## [WORK TO COMPLETE]
Search the data below for lines that include the word "epsilon" and state how many there are, nothing else.

[Stored data]

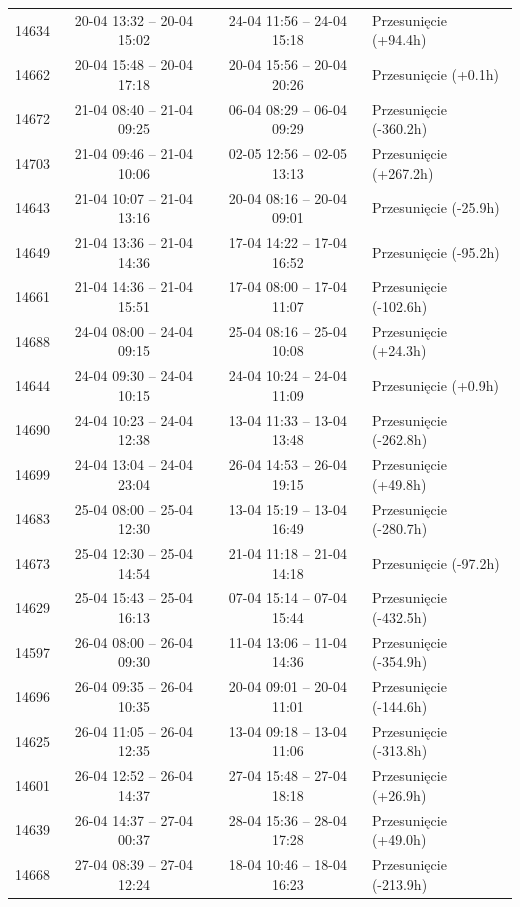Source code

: \begin{table}[htbp]
\begin{tabular}{|r|c|c|l|}
14634 & 20-04 13:32 -- 20-04 15:02 & 24-04 11:56 -- 24-04 15:18 & Przesunięcie (+94.4h) \\ 
14662 & 20-04 15:48 -- 20-04 17:18 & 20-04 15:56 -- 20-04 20:26 & Przesunięcie (+0.1h) \\ 
14672 & 21-04 08:40 -- 21-04 09:25 & 06-04 08:29 -- 06-04 09:29 & Przesunięcie (-360.2h) \\ 
14703 & 21-04 09:46 -- 21-04 10:06 & 02-05 12:56 -- 02-05 13:13 & Przesunięcie (+267.2h) \\ 
14643 & 21-04 10:07 -- 21-04 13:16 & 20-04 08:16 -- 20-04 09:01 & Przesunięcie (-25.9h) \\ 
14649 & 21-04 13:36 -- 21-04 14:36 & 17-04 14:22 -- 17-04 16:52 & Przesunięcie (-95.2h) \\ 
14661 & 21-04 14:36 -- 21-04 15:51 & 17-04 08:00 -- 17-04 11:07 & Przesunięcie (-102.6h) \\ 
14688 & 24-04 08:00 -- 24-04 09:15 & 25-04 08:16 -- 25-04 10:08 & Przesunięcie (+24.3h) \\ 
14644 & 24-04 09:30 -- 24-04 10:15 & 24-04 10:24 -- 24-04 11:09 & Przesunięcie (+0.9h) \\ 
14690 & 24-04 10:23 -- 24-04 12:38 & 13-04 11:33 -- 13-04 13:48 & Przesunięcie (-262.8h) \\ 
14699 & 24-04 13:04 -- 24-04 23:04 & 26-04 14:53 -- 26-04 19:15 & Przesunięcie (+49.8h) \\ 
14683 & 25-04 08:00 -- 25-04 12:30 & 13-04 15:19 -- 13-04 16:49 & Przesunięcie (-280.7h) \\ 
14673 & 25-04 12:30 -- 25-04 14:54 & 21-04 11:18 -- 21-04 14:18 & Przesunięcie (-97.2h) \\ 
14629 & 25-04 15:43 -- 25-04 16:13 & 07-04 15:14 -- 07-04 15:44 & Przesunięcie (-432.5h) \\ 
14597 & 26-04 08:00 -- 26-04 09:30 & 11-04 13:06 -- 11-04 14:36 & Przesunięcie (-354.9h) \\ 
14696 & 26-04 09:35 -- 26-04 10:35 & 20-04 09:01 -- 20-04 11:01 & Przesunięcie (-144.6h) \\ 
14625 & 26-04 11:05 -- 26-04 12:35 & 13-04 09:18 -- 13-04 11:06 & Przesunięcie (-313.8h) \\ 
14601 & 26-04 12:52 -- 26-04 14:37 & 27-04 15:48 -- 27-04 18:18 & Przesunięcie (+26.9h) \\ 
14639 & 26-04 14:37 -- 27-04 00:37 & 28-04 15:36 -- 28-04 17:28 & Przesunięcie (+49.0h) \\ 
14668 & 27-04 08:39 -- 27-04 12:24 & 18-04 10:46 -- 18-04 16:23 & Przesunięcie (-213.9h) \\ 

\end{tabular}
\end{table}
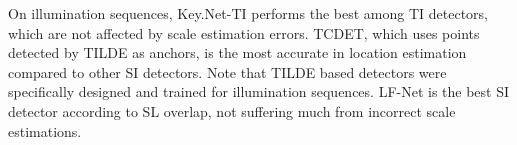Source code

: On illumination sequences, Key.Net-TI performs the best among TI detectors, which are not affected by scale estimation errors. TCDET, which uses points detected by TILDE as anchors, is the most accurate in location estimation compared to other SI detectors. Note that TILDE based detectors were specifically designed and trained for illumination sequences. LF-Net is the best SI detector according to SL overlap, not suffering much from incorrect scale estimations. %

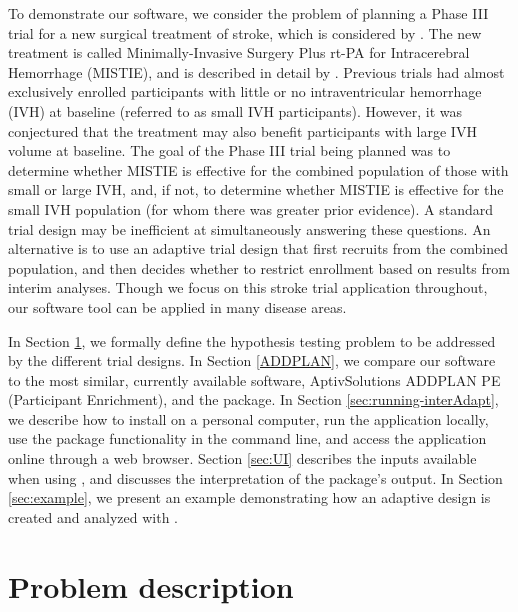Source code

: \documentclass[article]{jss}
\begin{document}
To demonstrate our software, we consider the problem of 
 planning a Phase III trial for a new surgical treatment of stroke, which is considered by \cite{Rosenblum2013AdaptMISTIE}.
The new treatment is  called Minimally-Invasive Surgery Plus rt-PA for Intracerebral Hemorrhage (MISTIE), and is described in detail by \cite{MISTIE_prelim2008}. 
Previous trials had almost exclusively enrolled participants with little or no intraventricular hemorrhage (IVH) at baseline (referred to as small IVH participants).
However, it was conjectured that the treatment may also benefit  participants with large IVH volume at baseline.  
The goal of the Phase III trial being planned was to determine whether MISTIE is effective for the combined population of those with small or large IVH, and, if not, to determine whether MISTIE is effective for the small IVH population (for whom there was greater prior evidence). A  standard trial design  may be inefficient at simultaneously answering these questions.
An alternative is to use an adaptive trial design that  first recruits from the combined population, and then decides whether to restrict enrollment based on results from interim  analyses. 
Though we focus on this stroke trial application throughout, our software tool can be applied in many disease areas.


In Section \ref{sec:problemDescription}, we  formally define the hypothesis testing problem to be addressed by the different trial designs. In Section \ref{ADDPLAN}, we compare our software to the most similar, currently available software, AptivSolutions ADDPLAN PE (Participant Enrichment), and the   package. 
In Section \ref{sec:running-interAdapt}, we describe how to install  on a personal computer, run the  application locally, use the package functionality in the command line, and access the application online through a web browser. Section \ref{sec:UI} describes the inputs available when using , and discusses the interpretation of the package's output. In Section \ref{sec:example}, we present an example demonstrating how an adaptive design is created and analyzed with . 

\section{Problem description}
\label{sec:problemDescription}
\end{document}
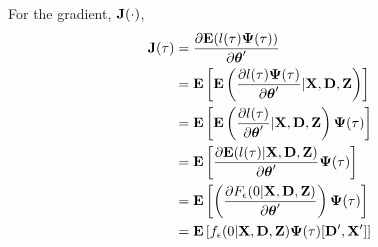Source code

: For the gradient, $\Jb(\cdot)$,
\begin{align*}
\Jb(\tau) &= \frac{\partial \E(l(\tau) \Psib(\tau))}{\partial \thetab'} \\
&= \E \left[ \E \left( \frac{\partial
l(\tau) \Psib(\tau)
}{\partial \thetab'} |\Xb, \Db, \Zb \right) \right] \\
&= \E \left[ \E \left( \frac{\partial
l(\tau)
}{\partial \thetab'} |\Xb, \Db, \Zb \right) \Psib(\tau) \right] \\
&= \E \left[  \frac{\partial \E ( l(\tau) |\Xb, \Db, \Zb )
}{\partial \thetab'}  \Psib(\tau) \right] \\
&= \E \left[ \left( \frac{\partial F_{\epsilon}(0 |\Xb, \Db, \Zb)
}{\partial \thetab'}  \right) \Psib(\tau) \right] \\
&= \E \left[f_{\epsilon}(0 |\Xb, \Db, \Zb) \Psib(\tau) [\Db', \Xb'] \right] \\
\end{align*}
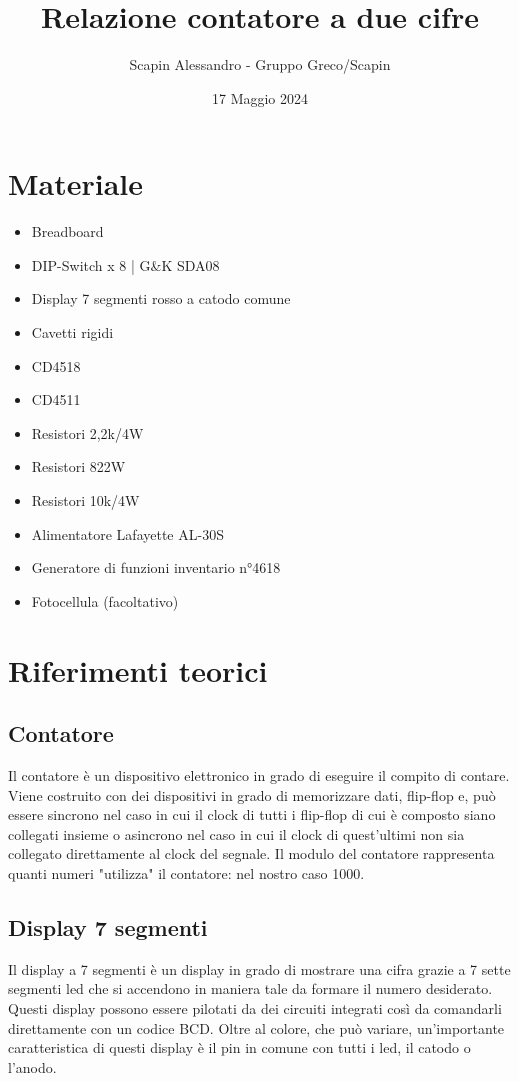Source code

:\documentclass[a4paper, 10pt]{RelazioneLab}
\title{Relazione contatore a due cifre}
\author{Scapin Alessandro - Gruppo Greco/Scapin}
\date{17 Maggio 2024}
\begin{document}
\maketitle

\section{Materiale}
\begin{multicols}{2}
    \begin{itemize}
        \item Breadboard
        \item DIP-Switch x 8 | G\&K SDA08
        \item Display 7 segmenti rosso a catodo comune
        \item Cavetti rigidi
        \item CD4518
        \item CD4511
        \item Resistori 2,2k\ohm {}/4W
        \item Resistori 82\ohm \space 2W
        \item Resistori 10k\ohm {}/4W
        \item Alimentatore Lafayette AL-30S
        \item Generatore di funzioni inventario n°4618
        \item Fotocellula (facoltativo)
    \end{itemize}
\end{multicols}
\section{Riferimenti teorici}
\subsection{Contatore}
Il contatore è un dispositivo elettronico in grado di eseguire il compito di contare. Viene costruito con dei dispositivi in grado di memorizzare dati, flip-flop e, può essere sincrono nel caso in cui il clock di tutti i flip-flop di cui è composto siano collegati insieme o asincrono nel caso in cui il clock di quest'ultimi non sia collegato direttamente al clock del segnale. Il modulo del contatore rappresenta quanti numeri "utilizza" il contatore: nel nostro caso 1000.
\subsection{Display 7 segmenti}
Il display a 7 segmenti è un display in grado di mostrare una cifra grazie a 7 sette segmenti led che si accendono in maniera tale da formare il numero desiderato. Questi display possono essere pilotati da dei circuiti integrati così da comandarli direttamente con un codice BCD. Oltre al colore, che può variare, un'importante caratteristica di questi display è il pin in comune con tutti i led, il catodo o l'anodo.
\end{document}
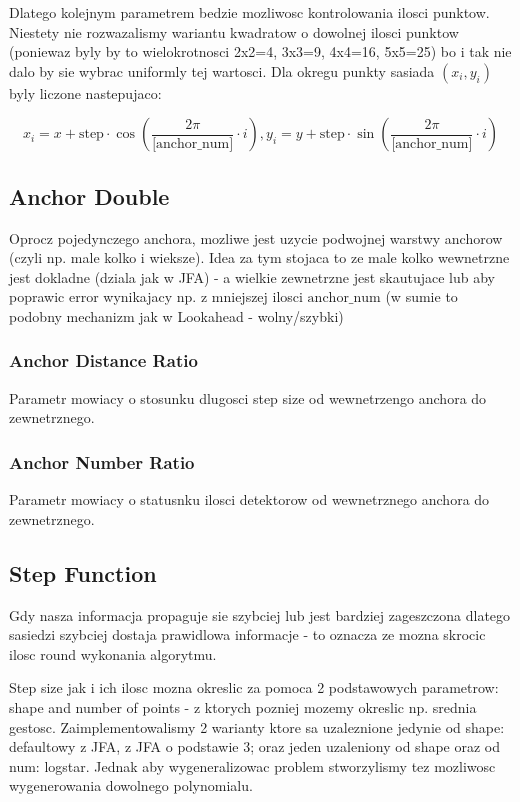 \documentclass[format=acmsmall,screen,review,authordraft,nonacm]{acmart}
\begin{document}
Dlatego kolejnym parametrem bedzie mozliwosc kontrolowania ilosci punktow.
Niestety nie rozwazalismy wariantu kwadratow o dowolnej ilosci punktow (poniewaz
byly by to wielokrotnosci 2x2=4, 3x3=9, 4x4=16, 5x5=25) bo i tak nie dalo by sie
wybrac uniformly tej wartosci. Dla okregu punkty sasiada $(x_i, y_i)$ byly liczone
nastepujaco:
   
$$
x_i = x + \text{step} \cdot \cos( \frac{2\pi}{\text{[anchor\_num]}} \cdot i ),
y_i = y + \text{step} \cdot \sin( \frac{2\pi}{\text{[anchor\_num]}} \cdot i )
$$

\subsection{Anchor Double} %

Oprocz pojedynczego anchora, mozliwe jest uzycie podwojnej warstwy anchorow
(czyli np. male kolko i wieksze). Idea za tym stojaca to ze male kolko
wewnetrzne jest dokladne (dziala jak w JFA) - a wielkie zewnetrzne
jest skautujace lub aby poprawic error wynikajacy np. z mniejszej ilosci
$\text{anchor\_num}$ (w sumie to podobny mechanizm jak w Lookahead - wolny/szybki)

\subsubsection{Anchor Distance Ratio}

Parametr mowiacy o stosunku dlugosci step size od wewnetrzengo anchora do
zewnetrznego.

\subsubsection{Anchor Number Ratio}

Parametr mowiacy o statusnku ilosci detektorow od wewnetrznego anchora do
zewnetrznego.

\subsection{Step Function} %

Gdy nasza informacja propaguje sie szybciej lub jest bardziej zageszczona
dlatego sasiedzi szybciej dostaja prawidlowa informacje - to oznacza ze mozna
skrocic ilosc round wykonania algorytmu.

Step size jak i ich ilosc mozna okreslic za pomoca 2 podstawowych parametrow:
shape and number of points - z ktorych pozniej mozemy okreslic np. srednia
gestosc. Zaimplementowalismy 2 warianty ktore sa uzaleznione jedynie od shape:
defaultowy z JFA, z JFA o podstawie 3; oraz jeden uzaleniony od shape oraz od num: logstar.
Jednak aby wygeneralizowac problem stworzylismy tez mozliwosc wygenerowania
dowolnego polynomialu.
\end{document}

## [RESULT BELOW]
2